Noëlla confessed, “I’ve known these girls since they were 5 or six 6, so when I receive messages that one girl is sick, another one has died, and another one is burnt, it is devastating. You can’t get too attached or too linked. These families have absolutely no money; they cannot send them to hospital. If we don’t help them they will die.”
She continued, “We have a very strict absence system, and if a child is absent it’s usually because they’re in trouble so Malaika begins to look into a student’s whereabouts immediately.”
So who looks after Noëlla’s two children while she’s away in Congo? Well, Noëlla of course… “My kids come with me!” she exclaimed. “They absolutely love Malaika! My son plays football with all the other little boys in Kalebuka, the village where the school is built.”
Smiling with pride, she added added, “My son will go off and spend the day playing with his friends, and then he’ll come back to me and say ‘mummy I need to take some shoes and food with me tomorrow for my friends, and oh they need a well too because they’re walking too far to fetch water’. He’s a right little philanthropist at such a young age, and it comes so naturally to him.”
Visiting Congo is certainly no vacation for Noëlla. She’ll walk miles with the mothers and children of the community to fetch water, she’ll teach in the school, and she’ll farm with members of the community.

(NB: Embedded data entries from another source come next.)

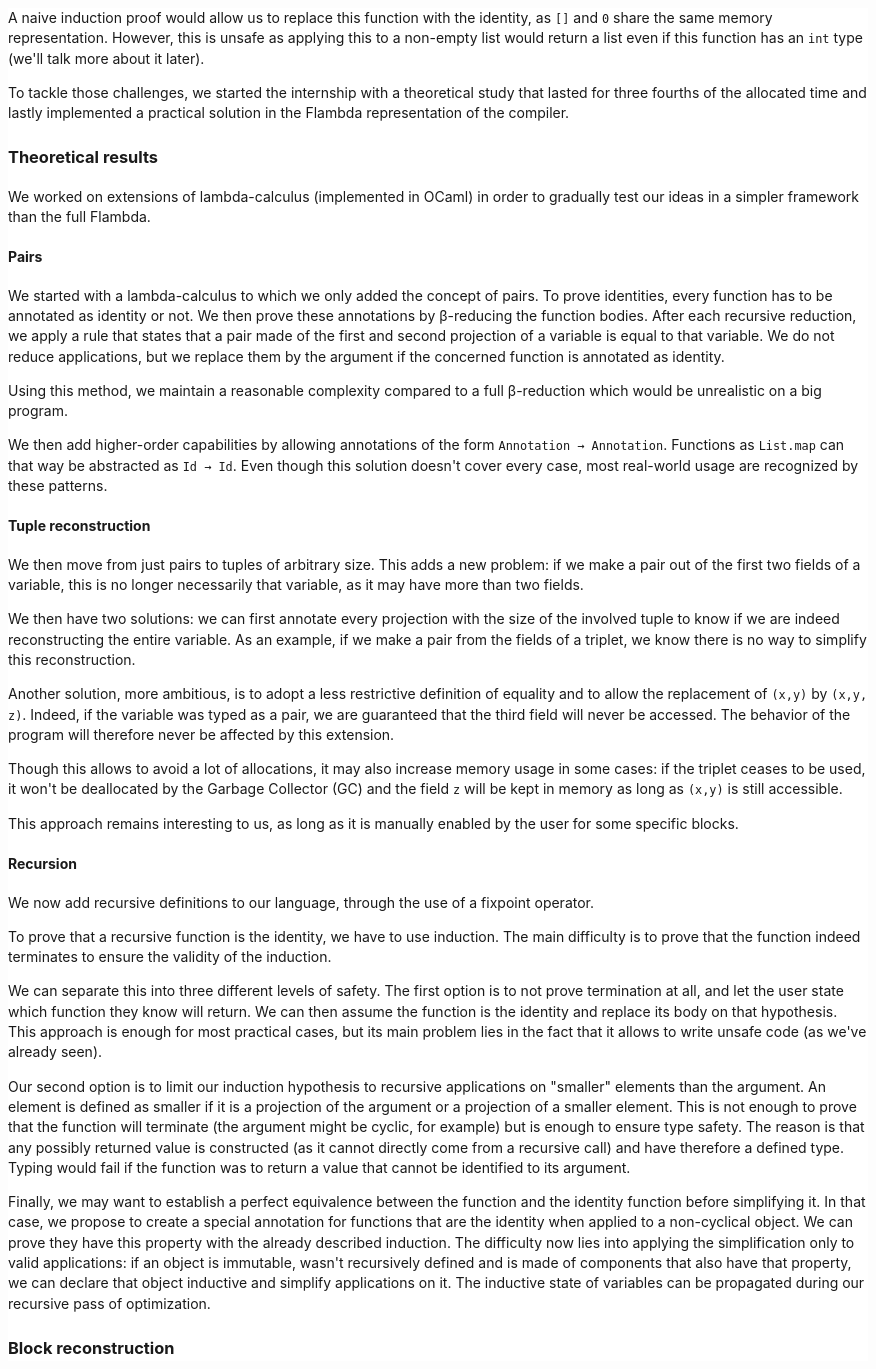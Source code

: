 </code></pre>
<p>A naive induction proof would allow us to replace this function with the identity, as <code>[]</code> and <code>0</code> share the same memory representation. However, this is unsafe as applying this to a non-empty list would return a list even if this function has an <code>int</code> type (we'll talk more about it later).</p>
<p>To tackle those challenges, we started the internship with a theoretical study that lasted for three fourths of the allocated time and lastly implemented a practical solution in the Flambda representation of the compiler.</p>
<h3>Theoretical results</h3>
<p>We worked on extensions of lambda-calculus (implemented in OCaml) in order to gradually test our ideas in a simpler framework than the full Flambda.</p>
<h4>Pairs</h4>
<p>We started with a lambda-calculus to which we only added the concept of pairs. To prove identities, every function has to be annotated as identity or not. We then prove these annotations by &beta;-reducing the function bodies. After each recursive reduction, we apply a rule that states that a pair made of the first and second projection of a variable is equal to that variable. We do not reduce applications, but we replace them by the argument if the concerned function is annotated as identity.</p>
<p>Using this method, we maintain a reasonable complexity compared to a full &beta;-reduction which would be unrealistic on a big program.</p>
<p>We then add higher-order capabilities by allowing annotations of the form <code>Annotation &rarr; Annotation</code>. Functions as <code>List.map</code> can that way be abstracted as <code>Id &rarr; Id</code>. Even though this solution doesn't cover every case, most real-world usage are recognized by these patterns.</p>
<h4>Tuple reconstruction</h4>
<p>We then move from just pairs to tuples of arbitrary size. This adds a new problem: if we make a pair out of the first two fields of a variable, this is no longer necessarily that variable, as it may have more than two fields.</p>
<p>We then have two solutions: we can first annotate every projection with the size of the involved tuple to know if we are indeed reconstructing the entire variable. As an example, if we make a pair from the fields of a triplet, we know there is no way to simplify this reconstruction.</p>
<p>Another solution, more ambitious, is to adopt a less restrictive definition of equality and to allow the replacement of <code>(x,y)</code> by <code>(x,y,z)</code>. Indeed, if the variable was typed as a pair, we are guaranteed that the third field will never be accessed. The behavior of the program will therefore never be affected by this extension.</p>
<p>Though this allows to avoid a lot of allocations, it may also increase memory usage in some cases: if the triplet ceases to be used, it won't be deallocated by the Garbage Collector (GC) and the field <code>z</code> will be kept in memory as long as <code>(x,y)</code> is still accessible.</p>
<p>This approach remains interesting to us, as long as it is manually enabled by the user for some specific blocks.</p>
<h4>Recursion</h4>
<p>We now add recursive definitions to our language, through the use of a fixpoint operator.</p>
<p>To prove that a recursive function is the identity, we have to use induction. The main difficulty is to prove that the function indeed terminates to ensure the validity of the induction.</p>
<p>We can separate this into three different levels of safety. The first option is to not prove termination at all, and let the user state which function they know will return. We can then assume the function is the identity and replace its body on that hypothesis. This approach is enough for most practical cases, but its main problem lies in the fact that it allows to write unsafe code (as we've already seen).</p>
<p>Our second option is to limit our induction hypothesis to recursive applications on &quot;smaller&quot; elements than the argument. An element is defined as smaller if it is a projection of the argument or a projection of a smaller element. This is not enough to prove that the function will terminate (the argument might be cyclic, for example) but is enough to ensure type safety. The reason is that any possibly returned value is constructed (as it cannot directly come from a recursive call) and have therefore a defined type. Typing would fail if the function was to return a value that cannot be identified to its argument.</p>
<p>Finally, we may want to establish a perfect equivalence between the function and the identity function before simplifying it. In that case, we propose to create a special annotation for functions that are the identity when applied to a non-cyclical object. We can prove they have this property with the already described induction. The difficulty now lies into applying the simplification only to valid applications: if an object is immutable, wasn't recursively defined and is made of components that also have that property, we can declare that object inductive and simplify applications on it. The inductive state of variables can be propagated during our recursive pass of optimization.</p>
<h3>Block reconstruction</h3>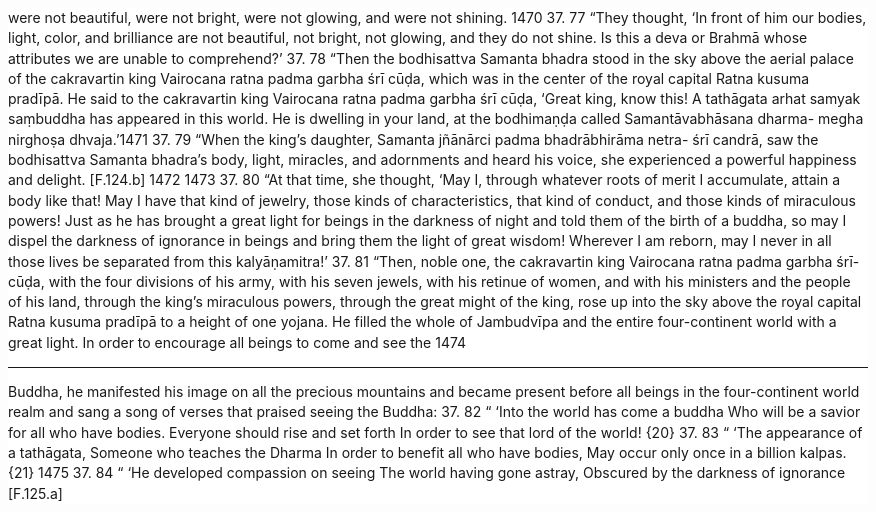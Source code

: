 were not beautiful, were not bright, were not glowing, and were not shining.
1470
37. 77
“They thought, ‘In front of him our bodies, light, color, and brilliance are
not beautiful, not bright, not glowing, and they do not shine. Is this a deva or
Brahmā whose attributes we are unable to comprehend?’
37. 78
“Then the bodhisattva Samanta bhadra stood in the sky above the aerial
palace of the cakravartin king Vairocana ratna padma garbha śrī cūḍa, which
was in the center of the royal capital Ratna kusuma pradīpā. He said to the
cakravartin king Vairocana ratna padma garbha śrī cūḍa, ‘Great king, know
this! A tathāgata arhat samyak saṃbuddha has appeared in this world. He is
dwelling in your land, at the bodhimaṇḍa called Samantāvabhāsana dharma-
megha nirghoṣa dhvaja.’1471
37. 79
“When the king’s daughter, Samanta jñānārci padma bhadrābhirāma netra-
śrī candrā, saw the bodhisattva Samanta bhadra’s body, light, miracles, and
adornments and heard his voice,
 she experienced a powerful happiness
and delight.
 [F.124.b]
1472
1473
37. 80
“At that time, she thought, ‘May I, through whatever roots of merit I
accumulate, attain a body like that! May I have that kind of jewelry, those
kinds of characteristics, that kind of conduct, and those kinds of miraculous
powers! Just as he has brought a great light for beings in the darkness of
night and told them of the birth of a buddha, so may I dispel the darkness of
ignorance in beings and bring them the light of great wisdom! Wherever I
am reborn, may I never in all those lives be separated from this
kalyāṇamitra!’
37. 81
“Then, noble one, the cakravartin king Vairocana ratna padma garbha śrī-
cūḍa, with the four divisions of his army,
 with his seven jewels, with his
retinue of women, and with his ministers and the people of his land, through
the king’s miraculous powers, through the great might of the king, rose up
into the sky above the royal capital Ratna kusuma pradīpā to a height of one
yojana. He filled the whole of Jambudvīpa and the entire four-continent
world with a great light. In order to encourage all beings to come and see the
1474


---

Buddha, he manifested his image on all the precious mountains and became
present before all beings in the four-continent world realm and sang a song
of verses that praised seeing the Buddha:
37. 82
“ ‘Into the world has come a buddha
Who will be a savior for all who have bodies.
Everyone should rise and set forth
In order to see that lord of the world! {20}
37. 83
“ ‘The appearance of a tathāgata,
Someone who teaches the Dharma
In order to benefit all who have bodies,
May occur only once in a billion
 kalpas. {21}
1475
37. 84
“ ‘He developed compassion on seeing
The world having gone astray,
Obscured by the darkness of ignorance [F.125.a]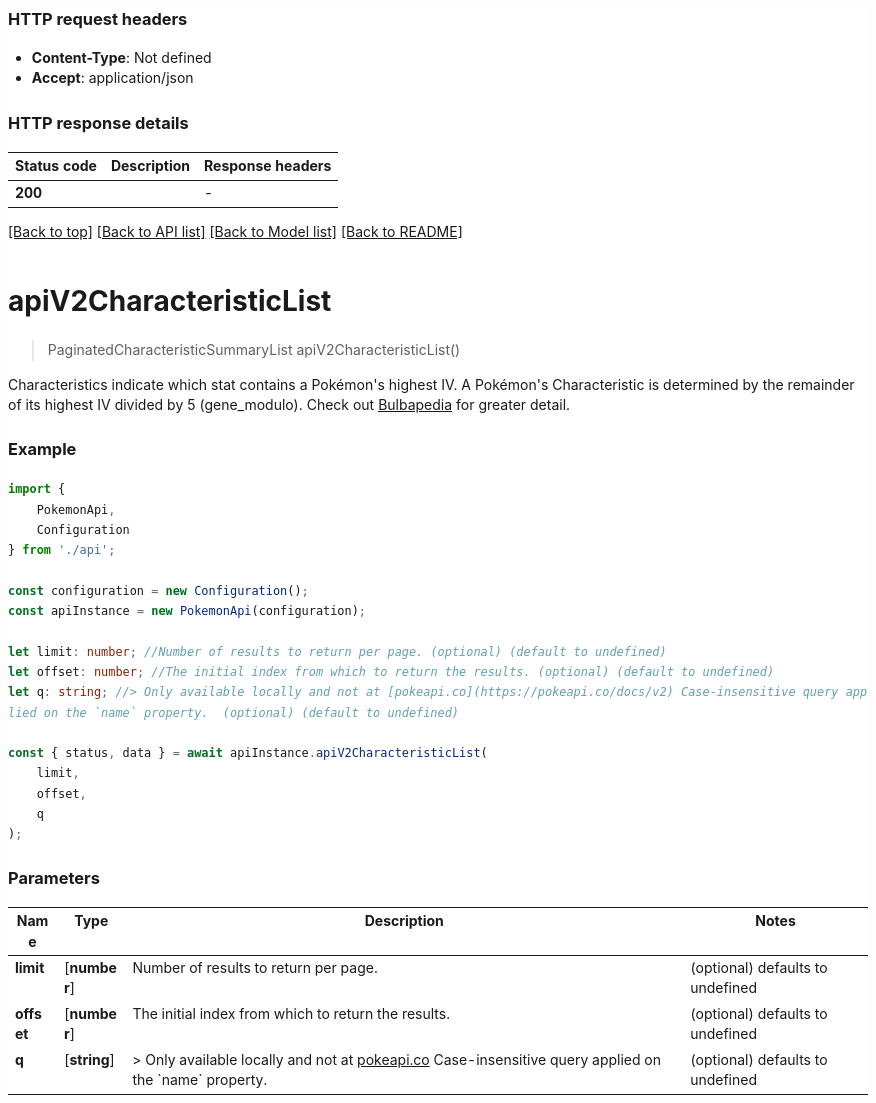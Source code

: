 ### HTTP request headers

 - **Content-Type**: Not defined
 - **Accept**: application/json


### HTTP response details
| Status code | Description | Response headers |
|-------------|-------------|------------------|
|**200** |  |  -  |

[[Back to top]](#) [[Back to API list]](../README.md#documentation-for-api-endpoints) [[Back to Model list]](../README.md#documentation-for-models) [[Back to README]](../README.md)

# **apiV2CharacteristicList**
> PaginatedCharacteristicSummaryList apiV2CharacteristicList()

Characteristics indicate which stat contains a Pokémon\'s highest IV. A Pokémon\'s Characteristic is determined by the remainder of its highest IV divided by 5 (gene_modulo). Check out [Bulbapedia](http://bulbapedia.bulbagarden.net/wiki/Characteristic) for greater detail.

### Example

```typescript
import {
    PokemonApi,
    Configuration
} from './api';

const configuration = new Configuration();
const apiInstance = new PokemonApi(configuration);

let limit: number; //Number of results to return per page. (optional) (default to undefined)
let offset: number; //The initial index from which to return the results. (optional) (default to undefined)
let q: string; //> Only available locally and not at [pokeapi.co](https://pokeapi.co/docs/v2) Case-insensitive query applied on the `name` property.  (optional) (default to undefined)

const { status, data } = await apiInstance.apiV2CharacteristicList(
    limit,
    offset,
    q
);
```

### Parameters

|Name | Type | Description  | Notes|
|------------- | ------------- | ------------- | -------------|
| **limit** | [**number**] | Number of results to return per page. | (optional) defaults to undefined|
| **offset** | [**number**] | The initial index from which to return the results. | (optional) defaults to undefined|
| **q** | [**string**] | &gt; Only available locally and not at [pokeapi.co](https://pokeapi.co/docs/v2) Case-insensitive query applied on the &#x60;name&#x60; property.  | (optional) defaults to undefined|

She revealed, “A couple of months ago, a lot of fathers from the village came up to me and asked to have their picture taken with me – they even put their arms around me – and in Africa there’s a gap between the men and the women so this was such a unique moment. They looked at me and they said ‘you are a woman and we have so much respect for you. We elevate you.’ For men to come to you is incredible, and for them to celebrate you in such a way is unheard of.”
Noëlla continued, “One of the toughest times over the past ten years of Malaika was when the father of a girl that we sadly lost came to see me, and he said “Noëlla, I cannot thank you enough for what you did for my daughter. She had been a few years out of school, and yes she may have passed, but I know you are building an infirmary now in her name, and if my daughter died to save all these young girls then that is invaluable.”
She added, “Everyone was crying and hugging me, and then I began to cry, and we were just all crying! It was heartbreaking. And men crying in Africa – and in front of women, too – it’s just simply unheard of. That single moment was just unbelievable, and one I will never forget.”
Noëlla admitted, “I never imagined Malaika would last 10 years. It’s very tough to run a foundation, and especially because I refuse to raise money through negative pictures. There’s so much devastation in Congo – there’s rape, wars, conflict, starvation, and we have the biggest crisis of refugees right now – but I think we see that enough.”
She continued, “I never dreamt that I would be able to achieve Malaika, and not like this. I always wanted to do something to help my country, but I never imagined it’d be on this scale. I didn’t grow up in Africa, but there’s something calling me from Congo. I feel it.”